Question 2(b): Comparing Dicot and Monocot Stem Structures

Micrograph 1 represents a typical dicot stem (like L1, with vascular bundles in a distinct ring, separating a clear cortex and central pith). Micrograph 2 shows a stem with vascular bundles scattered throughout the ground tissue (typical monocot structure). Which statement makes an incorrect structural comparison between these two types of stem?

• A key difference in tissue organization is the arrangement of vascular bundles: arranged in a ring in the dicot stem (Micrograph 1) versus scattered throughout the ground tissue in the monocot stem (Micrograph 2).
• A distinct central pith region, composed of parenchyma, is clearly visible inside the vascular ring in the dicot stem (Micrograph 1), whereas such a distinct central pith is typically absent in the monocot stem (Micrograph 2).
• Vascular cambium is usually present between the xylem and phloem within the vascular bundles of the dicot stem (Micrograph 1), enabling secondary growth (increase in diameter), but is absent in monocot bundles (Micrograph 2).
• The scattered vascular bundles observed in the monocot stem (Micrograph 2) are typically uniform in size and structure regardless of their position within the stem.
• A distinct cortex region, located between the epidermis and the vascular ring, is identifiable in the dicot stem (Micrograph 1), while in the monocot stem (Micrograph 2), the tissue surrounding the scattered bundles is generally referred to simply as ground tissue.
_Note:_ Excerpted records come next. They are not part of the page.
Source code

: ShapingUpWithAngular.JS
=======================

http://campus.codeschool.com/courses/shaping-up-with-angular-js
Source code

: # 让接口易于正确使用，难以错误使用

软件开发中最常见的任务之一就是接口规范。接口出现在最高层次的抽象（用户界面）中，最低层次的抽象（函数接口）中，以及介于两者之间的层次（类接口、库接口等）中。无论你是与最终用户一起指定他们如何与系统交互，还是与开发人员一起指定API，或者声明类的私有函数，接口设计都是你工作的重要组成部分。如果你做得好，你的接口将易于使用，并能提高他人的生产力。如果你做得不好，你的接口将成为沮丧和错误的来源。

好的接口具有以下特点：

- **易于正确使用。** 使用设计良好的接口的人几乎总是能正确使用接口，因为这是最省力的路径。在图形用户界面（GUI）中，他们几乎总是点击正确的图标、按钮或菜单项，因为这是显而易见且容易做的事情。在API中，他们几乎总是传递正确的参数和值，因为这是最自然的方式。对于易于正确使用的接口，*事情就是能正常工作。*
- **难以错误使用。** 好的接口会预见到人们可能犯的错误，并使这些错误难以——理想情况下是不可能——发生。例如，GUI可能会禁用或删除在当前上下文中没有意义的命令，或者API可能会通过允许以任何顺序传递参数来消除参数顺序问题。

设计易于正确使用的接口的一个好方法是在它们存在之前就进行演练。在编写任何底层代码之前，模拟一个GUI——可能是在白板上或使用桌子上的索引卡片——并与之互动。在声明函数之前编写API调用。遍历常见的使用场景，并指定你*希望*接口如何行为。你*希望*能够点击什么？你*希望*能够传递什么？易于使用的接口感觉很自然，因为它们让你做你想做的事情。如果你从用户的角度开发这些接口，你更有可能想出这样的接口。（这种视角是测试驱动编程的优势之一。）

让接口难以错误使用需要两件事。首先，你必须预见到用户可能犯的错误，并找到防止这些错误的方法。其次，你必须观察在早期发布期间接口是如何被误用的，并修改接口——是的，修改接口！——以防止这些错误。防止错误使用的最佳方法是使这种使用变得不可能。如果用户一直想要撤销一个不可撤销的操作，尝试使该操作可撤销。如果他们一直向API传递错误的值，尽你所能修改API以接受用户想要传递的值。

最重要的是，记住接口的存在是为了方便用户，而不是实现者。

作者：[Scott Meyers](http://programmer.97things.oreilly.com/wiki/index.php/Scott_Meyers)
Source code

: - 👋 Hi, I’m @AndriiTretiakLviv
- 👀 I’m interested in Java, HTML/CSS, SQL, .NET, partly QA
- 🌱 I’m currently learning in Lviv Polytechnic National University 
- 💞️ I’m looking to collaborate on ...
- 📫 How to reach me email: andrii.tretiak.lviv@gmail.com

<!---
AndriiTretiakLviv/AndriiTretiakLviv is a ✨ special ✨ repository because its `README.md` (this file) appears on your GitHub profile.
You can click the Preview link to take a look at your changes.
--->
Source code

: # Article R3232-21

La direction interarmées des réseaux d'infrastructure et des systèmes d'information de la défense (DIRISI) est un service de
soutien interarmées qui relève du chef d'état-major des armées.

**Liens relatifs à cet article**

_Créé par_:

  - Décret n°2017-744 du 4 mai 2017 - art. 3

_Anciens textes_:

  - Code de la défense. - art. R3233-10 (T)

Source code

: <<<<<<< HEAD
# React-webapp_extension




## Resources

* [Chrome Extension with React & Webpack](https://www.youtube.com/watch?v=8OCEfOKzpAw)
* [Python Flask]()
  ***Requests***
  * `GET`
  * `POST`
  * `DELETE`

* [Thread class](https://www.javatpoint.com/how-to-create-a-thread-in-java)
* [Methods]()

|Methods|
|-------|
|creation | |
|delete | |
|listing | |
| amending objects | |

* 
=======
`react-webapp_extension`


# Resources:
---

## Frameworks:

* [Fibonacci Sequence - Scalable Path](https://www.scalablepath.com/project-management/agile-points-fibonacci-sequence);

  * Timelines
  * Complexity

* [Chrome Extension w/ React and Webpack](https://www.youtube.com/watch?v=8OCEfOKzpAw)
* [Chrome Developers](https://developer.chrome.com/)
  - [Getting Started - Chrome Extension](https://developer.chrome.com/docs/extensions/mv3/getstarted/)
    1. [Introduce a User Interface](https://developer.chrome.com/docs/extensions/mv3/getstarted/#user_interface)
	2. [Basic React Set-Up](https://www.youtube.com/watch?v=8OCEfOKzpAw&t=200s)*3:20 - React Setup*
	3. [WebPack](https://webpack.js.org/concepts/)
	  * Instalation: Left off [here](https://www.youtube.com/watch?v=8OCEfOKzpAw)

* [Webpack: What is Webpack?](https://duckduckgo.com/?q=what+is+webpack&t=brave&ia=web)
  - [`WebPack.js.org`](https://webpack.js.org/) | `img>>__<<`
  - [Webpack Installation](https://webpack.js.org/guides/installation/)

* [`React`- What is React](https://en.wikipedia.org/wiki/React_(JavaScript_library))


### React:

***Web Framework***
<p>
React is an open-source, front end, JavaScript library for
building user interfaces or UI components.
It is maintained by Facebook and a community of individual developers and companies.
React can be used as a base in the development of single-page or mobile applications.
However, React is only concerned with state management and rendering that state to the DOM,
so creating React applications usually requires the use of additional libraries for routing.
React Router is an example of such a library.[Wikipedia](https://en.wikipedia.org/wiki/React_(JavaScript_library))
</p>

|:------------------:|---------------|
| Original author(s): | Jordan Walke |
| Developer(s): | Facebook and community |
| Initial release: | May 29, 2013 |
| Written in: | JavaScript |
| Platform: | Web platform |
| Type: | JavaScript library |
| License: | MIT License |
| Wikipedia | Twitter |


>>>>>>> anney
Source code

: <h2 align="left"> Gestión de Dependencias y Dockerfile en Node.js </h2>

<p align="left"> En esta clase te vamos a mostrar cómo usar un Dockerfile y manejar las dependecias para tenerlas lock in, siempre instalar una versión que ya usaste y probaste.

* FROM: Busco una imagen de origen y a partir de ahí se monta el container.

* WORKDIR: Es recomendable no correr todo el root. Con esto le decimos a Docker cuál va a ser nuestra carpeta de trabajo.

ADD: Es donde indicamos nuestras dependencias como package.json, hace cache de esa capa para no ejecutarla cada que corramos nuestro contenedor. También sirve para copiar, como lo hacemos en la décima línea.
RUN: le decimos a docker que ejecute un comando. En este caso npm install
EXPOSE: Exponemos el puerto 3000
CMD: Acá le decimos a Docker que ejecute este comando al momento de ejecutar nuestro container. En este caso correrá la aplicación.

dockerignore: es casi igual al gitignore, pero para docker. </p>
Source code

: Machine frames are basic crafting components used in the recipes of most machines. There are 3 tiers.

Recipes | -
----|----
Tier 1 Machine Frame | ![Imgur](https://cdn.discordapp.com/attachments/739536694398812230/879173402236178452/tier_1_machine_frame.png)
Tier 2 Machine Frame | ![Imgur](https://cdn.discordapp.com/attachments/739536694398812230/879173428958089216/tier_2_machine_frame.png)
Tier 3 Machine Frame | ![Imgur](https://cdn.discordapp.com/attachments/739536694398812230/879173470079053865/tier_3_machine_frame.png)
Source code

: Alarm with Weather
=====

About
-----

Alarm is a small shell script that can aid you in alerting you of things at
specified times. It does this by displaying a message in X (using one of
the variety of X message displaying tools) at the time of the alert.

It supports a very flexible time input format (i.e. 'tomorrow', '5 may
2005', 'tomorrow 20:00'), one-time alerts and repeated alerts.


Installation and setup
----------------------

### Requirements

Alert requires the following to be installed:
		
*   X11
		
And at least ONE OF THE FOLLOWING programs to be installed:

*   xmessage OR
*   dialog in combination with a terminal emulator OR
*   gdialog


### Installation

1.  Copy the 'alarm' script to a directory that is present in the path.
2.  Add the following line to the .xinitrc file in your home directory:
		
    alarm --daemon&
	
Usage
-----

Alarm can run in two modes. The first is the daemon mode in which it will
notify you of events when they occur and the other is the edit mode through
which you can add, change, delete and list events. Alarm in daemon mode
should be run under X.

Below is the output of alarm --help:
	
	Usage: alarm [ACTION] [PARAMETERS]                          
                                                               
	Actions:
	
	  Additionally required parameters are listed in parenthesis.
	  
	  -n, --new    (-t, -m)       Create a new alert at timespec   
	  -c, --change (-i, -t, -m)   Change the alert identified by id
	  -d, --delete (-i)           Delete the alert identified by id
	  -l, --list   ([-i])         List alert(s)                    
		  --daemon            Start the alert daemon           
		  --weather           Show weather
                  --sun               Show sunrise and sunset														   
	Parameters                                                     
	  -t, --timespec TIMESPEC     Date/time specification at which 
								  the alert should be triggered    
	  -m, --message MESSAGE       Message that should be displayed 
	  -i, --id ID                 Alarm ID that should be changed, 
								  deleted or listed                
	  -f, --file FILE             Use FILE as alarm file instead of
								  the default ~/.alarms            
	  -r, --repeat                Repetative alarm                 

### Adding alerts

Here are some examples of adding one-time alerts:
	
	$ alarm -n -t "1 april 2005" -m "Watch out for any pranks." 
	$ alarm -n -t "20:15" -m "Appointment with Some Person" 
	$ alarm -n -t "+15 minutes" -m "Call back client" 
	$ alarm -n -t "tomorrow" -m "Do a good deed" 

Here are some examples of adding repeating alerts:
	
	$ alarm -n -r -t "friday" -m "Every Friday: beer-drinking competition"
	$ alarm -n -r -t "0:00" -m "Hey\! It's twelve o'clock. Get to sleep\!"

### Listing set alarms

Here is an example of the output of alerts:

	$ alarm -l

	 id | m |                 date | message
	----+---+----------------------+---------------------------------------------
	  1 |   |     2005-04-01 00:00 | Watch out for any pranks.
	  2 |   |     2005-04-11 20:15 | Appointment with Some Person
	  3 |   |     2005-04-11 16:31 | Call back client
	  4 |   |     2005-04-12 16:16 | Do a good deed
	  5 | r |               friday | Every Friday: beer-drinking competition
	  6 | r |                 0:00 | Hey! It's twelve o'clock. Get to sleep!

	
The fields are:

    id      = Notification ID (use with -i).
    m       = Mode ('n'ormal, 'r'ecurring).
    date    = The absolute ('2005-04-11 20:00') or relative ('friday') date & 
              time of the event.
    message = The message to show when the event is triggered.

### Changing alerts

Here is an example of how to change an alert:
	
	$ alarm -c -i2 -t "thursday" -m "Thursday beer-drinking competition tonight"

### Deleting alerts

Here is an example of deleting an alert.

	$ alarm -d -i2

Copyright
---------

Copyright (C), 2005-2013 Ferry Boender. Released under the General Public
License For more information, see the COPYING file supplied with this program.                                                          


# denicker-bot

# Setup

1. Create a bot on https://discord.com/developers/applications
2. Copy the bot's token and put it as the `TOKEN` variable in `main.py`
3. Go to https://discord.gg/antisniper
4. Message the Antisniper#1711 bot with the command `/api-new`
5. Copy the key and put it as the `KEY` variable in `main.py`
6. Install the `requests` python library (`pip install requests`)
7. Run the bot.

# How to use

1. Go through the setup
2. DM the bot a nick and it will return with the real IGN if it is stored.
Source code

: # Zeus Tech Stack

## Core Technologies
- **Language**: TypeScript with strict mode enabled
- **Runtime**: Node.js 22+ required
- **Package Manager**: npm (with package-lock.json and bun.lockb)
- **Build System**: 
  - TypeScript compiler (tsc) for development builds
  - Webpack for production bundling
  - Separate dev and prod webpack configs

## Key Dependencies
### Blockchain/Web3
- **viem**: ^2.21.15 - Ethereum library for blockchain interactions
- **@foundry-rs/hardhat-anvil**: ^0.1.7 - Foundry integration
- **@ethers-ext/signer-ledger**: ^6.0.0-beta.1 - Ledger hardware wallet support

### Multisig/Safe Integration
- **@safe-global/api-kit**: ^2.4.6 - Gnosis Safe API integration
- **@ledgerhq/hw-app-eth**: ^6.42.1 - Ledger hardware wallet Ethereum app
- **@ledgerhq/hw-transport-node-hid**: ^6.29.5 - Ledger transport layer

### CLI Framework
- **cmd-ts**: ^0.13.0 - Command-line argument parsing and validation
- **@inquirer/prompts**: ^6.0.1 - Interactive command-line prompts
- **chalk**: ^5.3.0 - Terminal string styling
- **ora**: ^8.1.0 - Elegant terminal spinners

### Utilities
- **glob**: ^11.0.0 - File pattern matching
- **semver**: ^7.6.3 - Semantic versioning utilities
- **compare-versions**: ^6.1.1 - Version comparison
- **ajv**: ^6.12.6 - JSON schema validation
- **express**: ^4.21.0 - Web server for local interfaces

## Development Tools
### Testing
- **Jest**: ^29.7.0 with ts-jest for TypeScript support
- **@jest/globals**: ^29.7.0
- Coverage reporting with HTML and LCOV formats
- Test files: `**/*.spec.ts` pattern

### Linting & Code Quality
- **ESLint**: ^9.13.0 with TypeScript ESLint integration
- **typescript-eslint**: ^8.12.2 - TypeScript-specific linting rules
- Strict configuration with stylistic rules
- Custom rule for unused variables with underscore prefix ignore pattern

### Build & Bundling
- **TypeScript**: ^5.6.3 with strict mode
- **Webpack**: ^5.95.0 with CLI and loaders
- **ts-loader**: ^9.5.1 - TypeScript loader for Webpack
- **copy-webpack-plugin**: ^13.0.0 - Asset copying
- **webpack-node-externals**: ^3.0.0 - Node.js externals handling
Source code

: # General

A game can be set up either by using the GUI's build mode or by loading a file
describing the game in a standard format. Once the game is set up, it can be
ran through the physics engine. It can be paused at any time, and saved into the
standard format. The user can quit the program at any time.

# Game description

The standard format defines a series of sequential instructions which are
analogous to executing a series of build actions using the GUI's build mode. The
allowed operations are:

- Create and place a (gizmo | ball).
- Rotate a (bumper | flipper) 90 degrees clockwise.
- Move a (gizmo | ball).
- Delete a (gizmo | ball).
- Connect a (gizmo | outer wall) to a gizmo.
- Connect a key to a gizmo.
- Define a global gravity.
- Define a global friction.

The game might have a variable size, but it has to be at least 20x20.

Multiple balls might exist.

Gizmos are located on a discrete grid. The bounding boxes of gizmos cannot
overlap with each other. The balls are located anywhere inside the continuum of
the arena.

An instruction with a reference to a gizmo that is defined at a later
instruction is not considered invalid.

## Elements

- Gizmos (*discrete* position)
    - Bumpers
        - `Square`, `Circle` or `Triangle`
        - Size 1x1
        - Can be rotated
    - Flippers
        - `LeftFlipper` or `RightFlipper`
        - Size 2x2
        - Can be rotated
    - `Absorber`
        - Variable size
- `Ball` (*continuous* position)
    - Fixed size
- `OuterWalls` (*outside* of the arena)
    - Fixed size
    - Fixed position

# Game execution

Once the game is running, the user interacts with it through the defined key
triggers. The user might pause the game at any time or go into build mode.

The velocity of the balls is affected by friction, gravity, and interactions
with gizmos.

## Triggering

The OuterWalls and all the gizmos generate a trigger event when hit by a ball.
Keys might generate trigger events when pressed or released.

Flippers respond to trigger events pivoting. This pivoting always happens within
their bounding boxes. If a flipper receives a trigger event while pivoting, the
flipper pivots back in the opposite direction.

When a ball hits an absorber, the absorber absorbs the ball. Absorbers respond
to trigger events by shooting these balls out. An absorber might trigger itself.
Question 2(c): Calculating Mean Actual Stem Diameter

A photomicrograph of a plant stem section was taken at x40 magnification. The diameter of the stem image was measured at three different points as 80 mm, 82 mm, and 78 mm. Which step below shows an incorrect procedure or calculation when determining the mean actual diameter of the stem?

• Sum the three image diameter measurements: 80 mm + 82 mm + 78 mm = 240 mm.
• Calculate the mean image diameter by dividing the sum by the number of measurements: 240 mm / 3 = 80 mm.
• Identify the magnification used for the photomicrograph, which is given as x40 (M = 40).
• Recall or apply the formula relating actual size, image size, and magnification: Actual Diameter = Mean Image Diameter / Magnification.
• Perform the calculation using the mean image diameter and magnification: Actual Diameter = 80 mm * 40 = 3200 mm or 3.2 meters.